On Becoming a Family

November 16th, 2010 @ 12:35 pm by Mrs. Cardigan

One thing that has been really weird for me to accept is the idea that now that Mr. Cardigan and I are getting married, his family is my family, and vice versa.

That’s not to say that I don’t feel that he’s become a part of my family (I absolutely do!) or that I don’t feel welcome in his, but it’s just an odd idea to me that I will call his brother my brother and he will call my sister his sister. And the weirdest part of it all for me?

The holidays.

Mr. Cardigan and I have had many, many long discussions on how we plan to split up the holidays and it definitely isn’t an easy decision to make.

Mr. Cardigan originally wanted to alternate years with our families, but I am adamantly against that idea. I’m a sucker for tradition and I like things to stay the same from year to year. So, we decided that we’d do Thanksgiving with one side of the family and Christmas with the other.

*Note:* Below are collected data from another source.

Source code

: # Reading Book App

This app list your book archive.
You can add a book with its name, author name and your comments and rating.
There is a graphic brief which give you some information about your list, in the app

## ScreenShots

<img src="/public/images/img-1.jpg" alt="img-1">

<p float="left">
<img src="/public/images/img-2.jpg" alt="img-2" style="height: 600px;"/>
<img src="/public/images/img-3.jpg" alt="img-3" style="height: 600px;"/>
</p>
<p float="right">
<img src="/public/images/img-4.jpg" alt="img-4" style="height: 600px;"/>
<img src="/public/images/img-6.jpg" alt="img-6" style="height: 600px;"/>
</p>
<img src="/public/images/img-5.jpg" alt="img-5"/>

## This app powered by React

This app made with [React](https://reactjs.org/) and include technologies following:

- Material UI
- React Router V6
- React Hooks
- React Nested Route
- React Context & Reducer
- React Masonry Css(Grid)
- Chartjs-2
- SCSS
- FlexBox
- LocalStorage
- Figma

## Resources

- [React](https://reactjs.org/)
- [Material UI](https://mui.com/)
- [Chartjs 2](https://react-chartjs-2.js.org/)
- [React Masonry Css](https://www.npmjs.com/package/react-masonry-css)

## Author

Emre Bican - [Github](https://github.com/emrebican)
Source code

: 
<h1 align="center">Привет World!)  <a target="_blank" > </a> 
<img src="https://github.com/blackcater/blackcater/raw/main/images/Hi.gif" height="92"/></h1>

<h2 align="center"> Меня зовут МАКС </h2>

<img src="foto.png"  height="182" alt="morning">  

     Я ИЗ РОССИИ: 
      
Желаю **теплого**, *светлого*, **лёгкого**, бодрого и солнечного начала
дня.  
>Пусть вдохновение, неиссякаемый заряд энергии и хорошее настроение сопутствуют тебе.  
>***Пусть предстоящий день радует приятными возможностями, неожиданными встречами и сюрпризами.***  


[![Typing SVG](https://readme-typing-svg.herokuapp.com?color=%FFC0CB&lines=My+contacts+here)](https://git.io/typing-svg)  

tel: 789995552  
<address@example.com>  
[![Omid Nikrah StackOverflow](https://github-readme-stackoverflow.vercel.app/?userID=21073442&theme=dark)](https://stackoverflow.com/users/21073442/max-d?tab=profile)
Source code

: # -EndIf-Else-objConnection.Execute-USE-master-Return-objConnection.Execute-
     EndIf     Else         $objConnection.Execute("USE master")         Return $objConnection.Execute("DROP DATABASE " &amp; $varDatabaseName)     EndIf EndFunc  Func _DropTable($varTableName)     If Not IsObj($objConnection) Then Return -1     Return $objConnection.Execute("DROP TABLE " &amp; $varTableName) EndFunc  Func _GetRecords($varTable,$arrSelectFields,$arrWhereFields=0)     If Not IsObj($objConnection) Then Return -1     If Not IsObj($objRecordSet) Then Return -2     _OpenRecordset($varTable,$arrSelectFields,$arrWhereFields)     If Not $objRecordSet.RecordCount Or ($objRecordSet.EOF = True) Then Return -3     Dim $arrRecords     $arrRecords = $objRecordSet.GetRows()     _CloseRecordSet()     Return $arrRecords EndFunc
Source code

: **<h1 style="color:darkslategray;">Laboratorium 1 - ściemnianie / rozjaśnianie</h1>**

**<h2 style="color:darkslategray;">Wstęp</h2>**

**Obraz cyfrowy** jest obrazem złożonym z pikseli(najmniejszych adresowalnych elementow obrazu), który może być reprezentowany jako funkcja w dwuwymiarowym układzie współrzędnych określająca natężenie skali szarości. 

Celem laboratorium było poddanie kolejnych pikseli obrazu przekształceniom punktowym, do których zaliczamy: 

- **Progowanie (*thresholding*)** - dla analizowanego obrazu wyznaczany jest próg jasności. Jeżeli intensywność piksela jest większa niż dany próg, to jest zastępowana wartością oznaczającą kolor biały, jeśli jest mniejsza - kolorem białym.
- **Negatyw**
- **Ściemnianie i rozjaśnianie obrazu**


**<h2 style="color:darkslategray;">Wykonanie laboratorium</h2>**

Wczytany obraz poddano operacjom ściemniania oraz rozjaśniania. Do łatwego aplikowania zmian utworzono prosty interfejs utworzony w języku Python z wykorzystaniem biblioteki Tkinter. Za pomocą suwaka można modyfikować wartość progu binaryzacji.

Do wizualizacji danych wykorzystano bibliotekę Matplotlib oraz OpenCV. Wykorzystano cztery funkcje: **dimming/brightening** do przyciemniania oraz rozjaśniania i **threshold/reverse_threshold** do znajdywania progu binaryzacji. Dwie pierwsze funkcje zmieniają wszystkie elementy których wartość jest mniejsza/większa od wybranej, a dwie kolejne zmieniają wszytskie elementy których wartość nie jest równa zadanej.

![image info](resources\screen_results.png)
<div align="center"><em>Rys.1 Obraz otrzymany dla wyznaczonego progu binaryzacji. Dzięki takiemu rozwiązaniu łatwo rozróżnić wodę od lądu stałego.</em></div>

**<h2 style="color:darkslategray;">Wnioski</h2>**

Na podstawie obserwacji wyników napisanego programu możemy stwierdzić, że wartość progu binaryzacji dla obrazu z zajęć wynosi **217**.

Annnnd that’s where the hard part comes in. How do you choose which side of the family gets which holiday? We went back and forth a lot over this, and what it boiled down to was this: I have never not woken up in my home on Christmas morning (except last year when we spent Christmas with Mr. C’s family, but I’m not counting that). And I don’t want that to ever change. And I want my children to have that same experience. I want our little immediate family to be able to have traditions of our own that no one else is a part of. I want to wake up at home and make breakfast for my family and watch my kids open their presents in the comfort of our own home. After that, we can spent the rest of the holiday with other people, but it is absolutely vital to me that we at least wake up in our own home on Christmas.

Once Mr. Cardigan heard my reasoning and realized exactly how important it is to me to have Christmas at home, the decision was kind of made for us. We’ll do Thanksgiving with his family (who celebrates in a different city from where we live) and Christmas with mine, who celebrates in Austin. Mr. Cardy wasn’t too excited about the idea at first, but once he realized that we can still celebrate Christmas with his family in the weeks before or after Christmas, he felt much better about the arrangement.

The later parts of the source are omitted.